Bu dönemde enflasyon artışı ise resmi verilere göre yüzde 268,33’te kaldı. Kamu bankalarının reklam harcamaları, 4 yılı kapsayan dönemde enflasyonun çok üzerinde artış gösterdi. Raporda, bu harcamaların medya finansındaki şeffaflık konusunda güvensizlik yarattığının altı çizildi.

Kamu bankalarında yalnızca reklam harcamaları değil, görevlendirme giderleri de şeffaflıktan uzak gerçekleşti.

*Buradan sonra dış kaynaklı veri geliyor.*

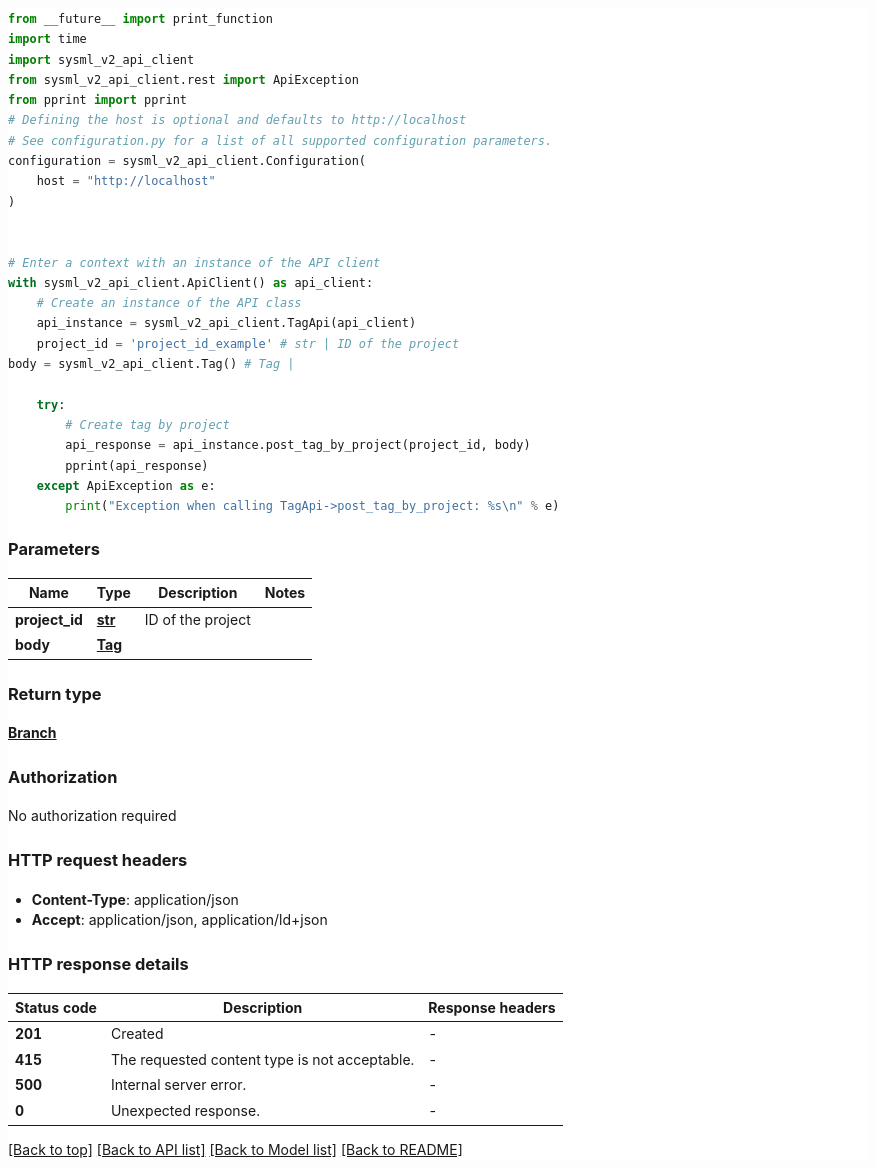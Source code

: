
 ```python
from __future__ import print_function
import time
import sysml_v2_api_client
from sysml_v2_api_client.rest import ApiException
from pprint import pprint
# Defining the host is optional and defaults to http://localhost
# See configuration.py for a list of all supported configuration parameters.
configuration = sysml_v2_api_client.Configuration(
    host = "http://localhost"
)


# Enter a context with an instance of the API client
with sysml_v2_api_client.ApiClient() as api_client:
    # Create an instance of the API class
    api_instance = sysml_v2_api_client.TagApi(api_client)
    project_id = 'project_id_example' # str | ID of the project
body = sysml_v2_api_client.Tag() # Tag | 

    try:
        # Create tag by project
        api_response = api_instance.post_tag_by_project(project_id, body)
        pprint(api_response)
    except ApiException as e:
        print("Exception when calling TagApi->post_tag_by_project: %s\n" % e)
```

### Parameters

Name | Type | Description  | Notes
------------- | ------------- | ------------- | -------------
 **project_id** | [**str**](.md)| ID of the project | 
 **body** | [**Tag**](Tag.md)|  | 

### Return type

[**Branch**](Branch.md)

### Authorization

No authorization required

### HTTP request headers

 - **Content-Type**: application/json
 - **Accept**: application/json, application/ld+json

### HTTP response details
| Status code | Description | Response headers |
|-------------|-------------|------------------|
**201** | Created |  -  |
**415** | The requested content type is not acceptable. |  -  |
**500** | Internal server error. |  -  |
**0** | Unexpected response. |  -  |

[[Back to top]](#) [[Back to API list]](../README.md#documentation-for-api-endpoints) [[Back to Model list]](../README.md#documentation-for-models) [[Back to README]](../README.md)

Kamu bankalarının görev zararı, yani görevlendirme giderleri için harcadığı tutar da her geçen gün büyüyor. 2024'ün sadece altı ayında kamu bankalarına görev zararı olarak yapılan ödeme tutarı 42 milyar 31 milyon liraya ulaştı. 2023’ün tamamında ise iki bankanın görevlendirme harcaması 37 milyar 679 milyon lira olarak gerçekleşmişti. Görevlendirme giderlerinin kimlere ve hangi gider kalemlerine nasıl dağıtıldığı bilgisi ise kamuoyu ile paylaşılmıyor.

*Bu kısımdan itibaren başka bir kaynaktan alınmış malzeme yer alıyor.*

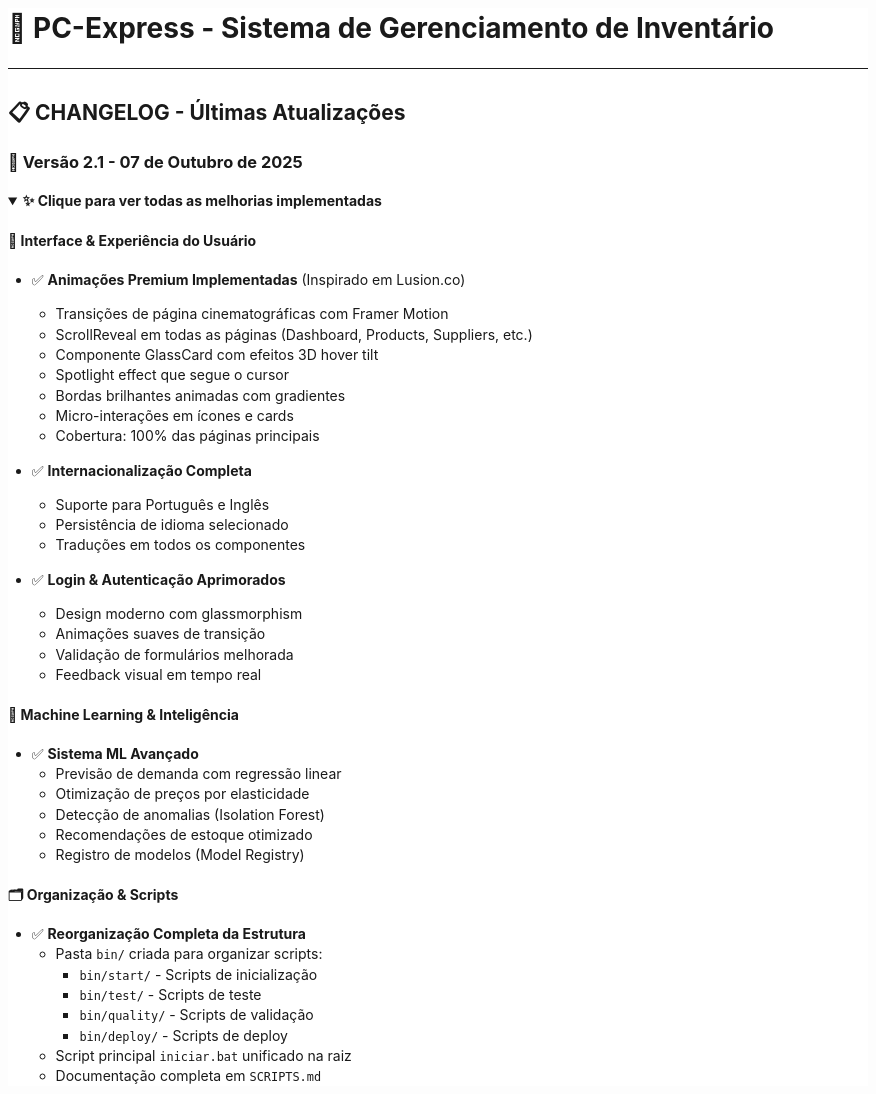 # 🚀 PC-Express - Sistema de Gerenciamento de Inventário

---

## 📋 **CHANGELOG - Últimas Atualizações**

### 🎉 **Versão 2.1 - 07 de Outubro de 2025**

<details open>
<summary><strong>✨ Clique para ver todas as melhorias implementadas</strong></summary>

#### 🎨 **Interface & Experiência do Usuário**

- ✅ **Animações Premium Implementadas** (Inspirado em Lusion.co)
  - Transições de página cinematográficas com Framer Motion
  - ScrollReveal em todas as páginas (Dashboard, Products, Suppliers, etc.)
  - Componente GlassCard com efeitos 3D hover tilt
  - Spotlight effect que segue o cursor
  - Bordas brilhantes animadas com gradientes
  - Micro-interações em ícones e cards
  - Cobertura: 100% das páginas principais

- ✅ **Internacionalização Completa**
  - Suporte para Português e Inglês
  - Persistência de idioma selecionado
  - Traduções em todos os componentes

- ✅ **Login & Autenticação Aprimorados**
  - Design moderno com glassmorphism
  - Animações suaves de transição
  - Validação de formulários melhorada
  - Feedback visual em tempo real

#### 🤖 **Machine Learning & Inteligência**

- ✅ **Sistema ML Avançado**
  - Previsão de demanda com regressão linear
  - Otimização de preços por elasticidade
  - Detecção de anomalias (Isolation Forest)
  - Recomendações de estoque otimizado
  - Registro de modelos (Model Registry)

#### 🗂️ **Organização & Scripts**

- ✅ **Reorganização Completa da Estrutura**
  - Pasta `bin/` criada para organizar scripts:
    - `bin/start/` - Scripts de inicialização
    - `bin/test/` - Scripts de teste
    - `bin/quality/` - Scripts de validação
    - `bin/deploy/` - Scripts de deploy
  - Script principal `iniciar.bat` unificado na raiz
  - Documentação completa em `SCRIPTS.md`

Kamu bankalarının reklam harcamalarındaki devasa artışlar medya finansındaki şeffaflık konusunda soru işaretleri doğuruyor.

TVF HESAP VERMİYOR

Doğrudan Cumhurbaşkanlığına bağlı olan ve denetimi ile hesap verilebilirliği Meclis tarafından dahi sağlanamayan Türkiye Varlık Fonu da raporda yer aldı. Varlık Fonu’nun anonim şirket statüsüne rağmen vergi ve harçlardan muaf olması ile istediği kadar borçlanma yetkisine sahip olması da şeffaflığı olumsuz etkileyen özellikler olarak öne çıktı. Varlık Fonu’nun borçlanma karşılığında hangi kamu kurumlarını karşılık gösterildiğini kamuoyu ile paylaşma yükümlülüğü yok. Ayrıca milyar dolarlık Kamu İktisadi Teşebbüsleri, Cumhurbaşkanı Kararı ile gerekçesiz biçimde Varlık Fonu’nun portföyüne aktarılabiliyor. Meclis dahil herhangi bir denetim mekanizmasının sürece müdahil olamaması, hak ihlallerine yol açıyor.

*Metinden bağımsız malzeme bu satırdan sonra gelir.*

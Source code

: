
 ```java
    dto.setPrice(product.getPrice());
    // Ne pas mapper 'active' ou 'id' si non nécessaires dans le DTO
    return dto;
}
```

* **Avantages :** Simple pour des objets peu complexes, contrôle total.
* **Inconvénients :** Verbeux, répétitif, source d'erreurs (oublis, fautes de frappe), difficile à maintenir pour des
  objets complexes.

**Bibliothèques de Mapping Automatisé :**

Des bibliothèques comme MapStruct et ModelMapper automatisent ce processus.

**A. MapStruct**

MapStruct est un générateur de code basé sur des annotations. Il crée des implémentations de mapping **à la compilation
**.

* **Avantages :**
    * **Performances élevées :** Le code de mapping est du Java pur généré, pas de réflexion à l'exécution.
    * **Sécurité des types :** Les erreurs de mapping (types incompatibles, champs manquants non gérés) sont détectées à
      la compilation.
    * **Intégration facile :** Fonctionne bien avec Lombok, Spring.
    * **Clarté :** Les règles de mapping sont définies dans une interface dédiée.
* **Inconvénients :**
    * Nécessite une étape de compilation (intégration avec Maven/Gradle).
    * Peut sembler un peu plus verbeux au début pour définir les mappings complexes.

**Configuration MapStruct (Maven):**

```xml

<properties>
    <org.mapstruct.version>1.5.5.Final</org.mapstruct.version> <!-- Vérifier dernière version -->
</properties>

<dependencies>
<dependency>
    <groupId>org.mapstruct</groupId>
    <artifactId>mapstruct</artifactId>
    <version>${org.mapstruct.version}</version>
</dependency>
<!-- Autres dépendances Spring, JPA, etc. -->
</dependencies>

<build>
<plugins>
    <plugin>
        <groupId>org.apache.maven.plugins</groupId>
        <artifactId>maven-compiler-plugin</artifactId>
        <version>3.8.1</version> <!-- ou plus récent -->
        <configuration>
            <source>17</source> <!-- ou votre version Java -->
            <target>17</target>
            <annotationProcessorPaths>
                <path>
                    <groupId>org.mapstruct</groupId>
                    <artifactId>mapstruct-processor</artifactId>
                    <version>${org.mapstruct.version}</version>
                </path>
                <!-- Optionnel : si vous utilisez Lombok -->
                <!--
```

Raporda da bu ihlallerin altı çizilerek “2022 yılında 5,6 trilyon lira yani 300,2 milyar dolar büyüklüğe sahip Türkiye Varlık Fonu’nun saydamlıktan uzak bir şekilde gerçek anlamda denetlenmemesi bütçe hakkının açık ihlali anlamı taşımaktadır” denildi.

KÖİ’DE ŞEFFAFLIK YOK

İPA raporunda, Kamu Özel İşbirliği (KÖİ) projelerinin şeffaf olmadığının da altı çizildi. KÖİ projelerde maliyetlendirme raporları açıklanmıyor. Projelerin kimlere hangi şartlarda ihale edildiği ile ilgili de kamuoyu aydınlatılmıyor. Bu projelerde garanti ödemelerinin hangi koşullara göre belirlendiği de şeffaf değil. Raporda, “KÖİ projeleri nedeniyle ilgili şirketlere bütçeden yapılan garanti ödemelerinin tutarı da bilinmemektedir” denilirken her yıl hangi şirkete hangi nedenlerle bütçeden ne kadar ödeme yapıldığı konusunun da kamuoyunun bilgisi dışında kaldığına vurgu yapıldı. Şeffaflığın sağlanabilmesi ve kamuoyu ile güven ilişkisi kurulabilmesi için projelerin her aşamasında toplumun her kesiminin objektif biçimde bilgilendirilmesi gerekiyor.

Raporda, kamu ihale sisteminin, şeffaflığın en yüksek olması gereken alanların başında geldiği belirtildi. Geçtiğimiz yıl kamunun sözleşmeye bağlanan mal ve hizmet alım tutarı 1 trilyon 612 milyar 377 milyon lira olarak gerçekleşti. Bu tutar, 2023 yılı Gayrisafi Yurtiçi Hasıla’ya oranı ise yüzde 6,1 oldu. Raporda, "İhaleler için, kamuoyunda kaynakların bazı kişi ve kuruluşlara aktarılıp aktarılmadığı yönünde herhangi bir şüphenin kalmayacak şekilde açıklanması gerekmektedir" denildi. Raporda, açık ihale usulü yerine pazarlık yönteminin geçtiği vurgulandı. Ayrıca istisna ve doğrudan teminle yapılan alımların da sorun alanı olarak öne çıktığının altı çizildi.